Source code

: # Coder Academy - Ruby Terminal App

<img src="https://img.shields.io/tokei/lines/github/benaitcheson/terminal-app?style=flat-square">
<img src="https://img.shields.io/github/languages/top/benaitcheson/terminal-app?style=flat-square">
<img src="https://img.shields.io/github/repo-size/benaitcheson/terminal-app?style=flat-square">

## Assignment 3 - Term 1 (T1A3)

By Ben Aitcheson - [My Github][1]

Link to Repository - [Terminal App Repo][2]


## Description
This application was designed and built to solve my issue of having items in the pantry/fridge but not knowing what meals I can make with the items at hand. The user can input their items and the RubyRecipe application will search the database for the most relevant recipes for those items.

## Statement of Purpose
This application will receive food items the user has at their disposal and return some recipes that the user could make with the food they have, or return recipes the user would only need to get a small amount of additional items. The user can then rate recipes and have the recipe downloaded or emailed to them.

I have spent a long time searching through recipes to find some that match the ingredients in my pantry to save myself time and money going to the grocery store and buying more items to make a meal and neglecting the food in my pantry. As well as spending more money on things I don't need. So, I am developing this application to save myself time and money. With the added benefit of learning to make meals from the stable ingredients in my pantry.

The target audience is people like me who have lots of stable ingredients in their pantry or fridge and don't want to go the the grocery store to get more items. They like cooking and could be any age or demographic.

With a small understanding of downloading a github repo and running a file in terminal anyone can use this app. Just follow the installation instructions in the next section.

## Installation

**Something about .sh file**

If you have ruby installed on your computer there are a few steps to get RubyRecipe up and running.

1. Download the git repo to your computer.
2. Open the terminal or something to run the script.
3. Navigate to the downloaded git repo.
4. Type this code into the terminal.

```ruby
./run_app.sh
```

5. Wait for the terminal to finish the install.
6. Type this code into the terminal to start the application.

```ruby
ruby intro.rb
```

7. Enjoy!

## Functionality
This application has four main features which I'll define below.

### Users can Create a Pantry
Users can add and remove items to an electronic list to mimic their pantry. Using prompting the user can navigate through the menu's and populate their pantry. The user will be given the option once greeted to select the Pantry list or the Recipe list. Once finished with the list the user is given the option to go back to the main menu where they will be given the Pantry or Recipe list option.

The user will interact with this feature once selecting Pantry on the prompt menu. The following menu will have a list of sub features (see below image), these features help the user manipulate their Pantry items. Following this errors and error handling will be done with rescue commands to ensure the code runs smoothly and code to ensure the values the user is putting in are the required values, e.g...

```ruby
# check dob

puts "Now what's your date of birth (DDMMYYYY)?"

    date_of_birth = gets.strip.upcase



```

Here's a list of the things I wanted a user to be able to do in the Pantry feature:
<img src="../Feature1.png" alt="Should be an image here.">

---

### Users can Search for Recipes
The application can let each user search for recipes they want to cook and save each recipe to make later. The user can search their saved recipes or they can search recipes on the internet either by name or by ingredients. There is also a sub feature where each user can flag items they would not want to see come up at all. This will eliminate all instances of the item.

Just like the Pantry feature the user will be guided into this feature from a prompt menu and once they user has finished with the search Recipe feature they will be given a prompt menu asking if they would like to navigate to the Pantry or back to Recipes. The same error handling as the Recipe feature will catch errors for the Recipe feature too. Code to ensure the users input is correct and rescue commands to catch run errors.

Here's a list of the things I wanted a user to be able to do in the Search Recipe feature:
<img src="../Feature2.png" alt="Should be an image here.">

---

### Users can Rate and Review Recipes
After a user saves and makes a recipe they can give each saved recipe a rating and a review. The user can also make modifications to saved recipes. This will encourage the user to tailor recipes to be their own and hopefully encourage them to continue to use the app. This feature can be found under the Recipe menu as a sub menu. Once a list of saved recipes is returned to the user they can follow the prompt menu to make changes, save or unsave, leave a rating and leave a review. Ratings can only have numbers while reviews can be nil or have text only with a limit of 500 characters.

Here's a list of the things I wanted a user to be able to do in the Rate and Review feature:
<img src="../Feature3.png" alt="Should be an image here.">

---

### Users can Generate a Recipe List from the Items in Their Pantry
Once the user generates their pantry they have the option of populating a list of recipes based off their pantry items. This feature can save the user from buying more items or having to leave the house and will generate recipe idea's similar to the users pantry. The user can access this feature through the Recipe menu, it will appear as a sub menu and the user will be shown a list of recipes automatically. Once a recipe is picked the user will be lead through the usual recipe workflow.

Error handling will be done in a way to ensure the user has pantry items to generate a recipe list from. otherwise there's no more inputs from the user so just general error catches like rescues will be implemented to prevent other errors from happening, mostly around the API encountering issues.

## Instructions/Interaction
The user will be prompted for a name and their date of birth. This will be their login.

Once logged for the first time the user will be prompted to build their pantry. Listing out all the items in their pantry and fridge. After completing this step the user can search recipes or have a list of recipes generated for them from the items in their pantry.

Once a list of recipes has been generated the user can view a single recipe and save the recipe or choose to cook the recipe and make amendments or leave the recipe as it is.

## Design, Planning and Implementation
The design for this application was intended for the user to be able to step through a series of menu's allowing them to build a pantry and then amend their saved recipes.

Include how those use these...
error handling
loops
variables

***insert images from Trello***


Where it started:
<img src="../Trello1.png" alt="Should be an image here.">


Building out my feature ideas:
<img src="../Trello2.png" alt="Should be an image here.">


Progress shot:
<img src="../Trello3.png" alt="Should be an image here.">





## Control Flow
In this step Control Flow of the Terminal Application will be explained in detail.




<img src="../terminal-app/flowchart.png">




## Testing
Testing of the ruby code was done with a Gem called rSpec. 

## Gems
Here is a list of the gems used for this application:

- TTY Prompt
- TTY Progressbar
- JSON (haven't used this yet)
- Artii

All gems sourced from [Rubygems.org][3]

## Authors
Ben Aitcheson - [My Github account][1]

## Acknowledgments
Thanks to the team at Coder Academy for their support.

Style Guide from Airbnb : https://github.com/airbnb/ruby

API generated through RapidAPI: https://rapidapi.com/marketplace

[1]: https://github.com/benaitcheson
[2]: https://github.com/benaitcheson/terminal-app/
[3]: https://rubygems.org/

--

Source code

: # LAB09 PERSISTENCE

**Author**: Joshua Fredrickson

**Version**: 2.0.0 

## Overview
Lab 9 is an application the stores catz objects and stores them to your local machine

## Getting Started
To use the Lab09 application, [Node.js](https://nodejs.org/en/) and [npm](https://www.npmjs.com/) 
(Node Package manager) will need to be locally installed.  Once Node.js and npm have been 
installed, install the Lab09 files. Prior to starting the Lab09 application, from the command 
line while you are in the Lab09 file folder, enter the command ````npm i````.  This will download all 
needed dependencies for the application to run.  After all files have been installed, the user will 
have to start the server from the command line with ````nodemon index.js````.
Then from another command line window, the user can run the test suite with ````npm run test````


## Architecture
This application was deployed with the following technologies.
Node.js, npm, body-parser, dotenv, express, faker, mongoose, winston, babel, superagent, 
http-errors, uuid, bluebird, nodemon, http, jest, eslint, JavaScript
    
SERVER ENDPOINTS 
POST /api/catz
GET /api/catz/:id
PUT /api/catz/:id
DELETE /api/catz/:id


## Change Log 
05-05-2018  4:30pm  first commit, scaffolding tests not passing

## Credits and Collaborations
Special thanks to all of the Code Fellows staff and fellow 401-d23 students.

### Description of the task
Set down only the lines above that fall between the line holding "Just like the" and the line holding "### Users can Rate and Review Recipes", inclusive, keeping each exact.

### Solution for this task
Just like the Pantry feature the user will be guided into this feature from a prompt menu and once they user has finished with the search Recipe feature they will be given a prompt menu asking if they would like to navigate to the Pantry or back to Recipes. The same error handling as the Recipe feature will catch errors for the Recipe feature too. Code to ensure the users input is correct and rescue commands to catch run errors.

Here's a list of the things I wanted a user to be able to do in the Search Recipe feature:
<img src="../Feature2.png" alt="Should be an image here.">

---

### Users can Rate and Review Recipes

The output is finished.